Goldsberry, in his garage, with rudimentary equipment and in 100-plus degree temperatures, came up with the wine that was offered at the unveiling. Everyone agreed that the Black Spanish Port, sweet and full-bodied, and the dryer Blanc du Bois, were delicious. “Just think what could be done with proper equipment,” said Goldsberry. “We could have a quality wine.”
“We have tangible proof that we can grow wine grapes down here,” said Scott. He isn't the only one convinced. James McAllen and his sister, whose great great grandfather grew grapes on the Santa Anita Ranch more than 100 years ago, were interested in re-establishing a vineyard and received cuttings from Rio Farms to do so. McAllen now has one and a half acres with 300 vines on the ranch north of McAllen.

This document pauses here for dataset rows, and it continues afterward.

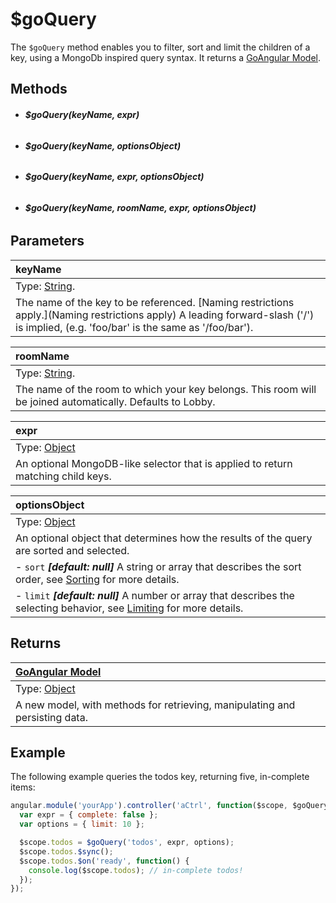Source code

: # $goQuery

The `$goQuery` method enables you to filter, sort and limit the children of a key, using a MongoDb inspired query syntax. It returns a [GoAngular Model](./model/index.md).

## Methods

- ###### **$goQuery(keyName, expr)**
- ###### **$goQuery(keyName, optionsObject)**
- ###### **$goQuery(keyName, expr, optionsObject)**
- ###### **$goQuery(keyName, roomName, expr, optionsObject)**


## Parameters

| keyName |
|:---|
| Type: [String](https://developer.mozilla.org/en-US/docs/Web/JavaScript/Reference/Global_Objects/String). |
| The name of the key to be referenced. [Naming restrictions apply.](Naming restrictions apply) A leading forward-slash ('/') is implied, (e.g. 'foo/bar' is the same as '/foo/bar'). |

| roomName |
|:---|
| Type: [String](https://developer.mozilla.org/en-US/docs/Web/JavaScript/Reference/Global_Objects/String). |
| The name of the room to which your key belongs. This room will be joined automatically. Defaults to Lobby. |

| expr |
| :--|
| Type: [Object](https://developer.mozilla.org/en-US/docs/Web/JavaScript/Reference/Global_Objects/Object) |
| An optional MongoDB-like selector that is applied to return matching child keys. |

| optionsObject |
| :--|
| Type: [Object](https://developer.mozilla.org/en-US/docs/Web/JavaScript/Reference/Global_Objects/Object) |
| An optional object that determines how the results of the query are sorted and selected. |
| - `sort` ***[default: null]*** A string or array that describes the sort order, see [Sorting](https://developers.goinstant.com/v1/javascript_api/query/sorting.html) for more details. |
| - `limit` ***[default: null]*** A number or array that describes the selecting behavior, see [Limiting](https://developers.goinstant.com/v1/javascript_api/query/limiting.html) for more details. |

## Returns

| [GoAngular Model](./model/index.md) |
| :--|
| Type: [Object](https://developer.mozilla.org/en-US/docs/Web/JavaScript/Reference/Global_Objects/Object) |
| A new model, with methods for retrieving, manipulating and persisting data. |

## Example

The following example queries the todos key, returning five, in-complete items:

```js
angular.module('yourApp').controller('aCtrl', function($scope, $goQuery) {
  var expr = { complete: false };
  var options = { limit: 10 };

  $scope.todos = $goQuery('todos', expr, options);
  $scope.todos.$sync();
  $scope.todos.$on('ready', function() {
    console.log($scope.todos); // in-complete todos!
  });
});
```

Attorney R.E. Lopez also received cuttings from Rio Farms to start a vineyard in San Diego, Texas, in Duval County. “They're the ones who got me started five years ago,” said Lopez. It has become more than a hobby for him and he hopes to sell his wine soon. “We are taking our own cuttings and creating our own rootstock.” Lopez has five acres of wine grapes.
Water quality concern
Water quality was a concern for Lopez since South Texas water has high levels of salt, boron and sodium. But he was reassured by testers from the University of Texas that his water was good enough to grow quality grapes.
The original trellises at Rio Farms were spaced 14 feet apart. But experience shows that they need to be placed only 7 feet apart. There has been no insecticide or fungicide sprayed on the fruit or the foliage.
Though keeping up a vineyard is labor intensive, growers see lots of possibilities. “There is no doubt that wine grapes can be profitable,” Scott says. For established vineyards, grapes can yield $1,500 to $1,800 an acre. Growing wine grapes is a way to diversify in agriculture, and that's what South Texas needs.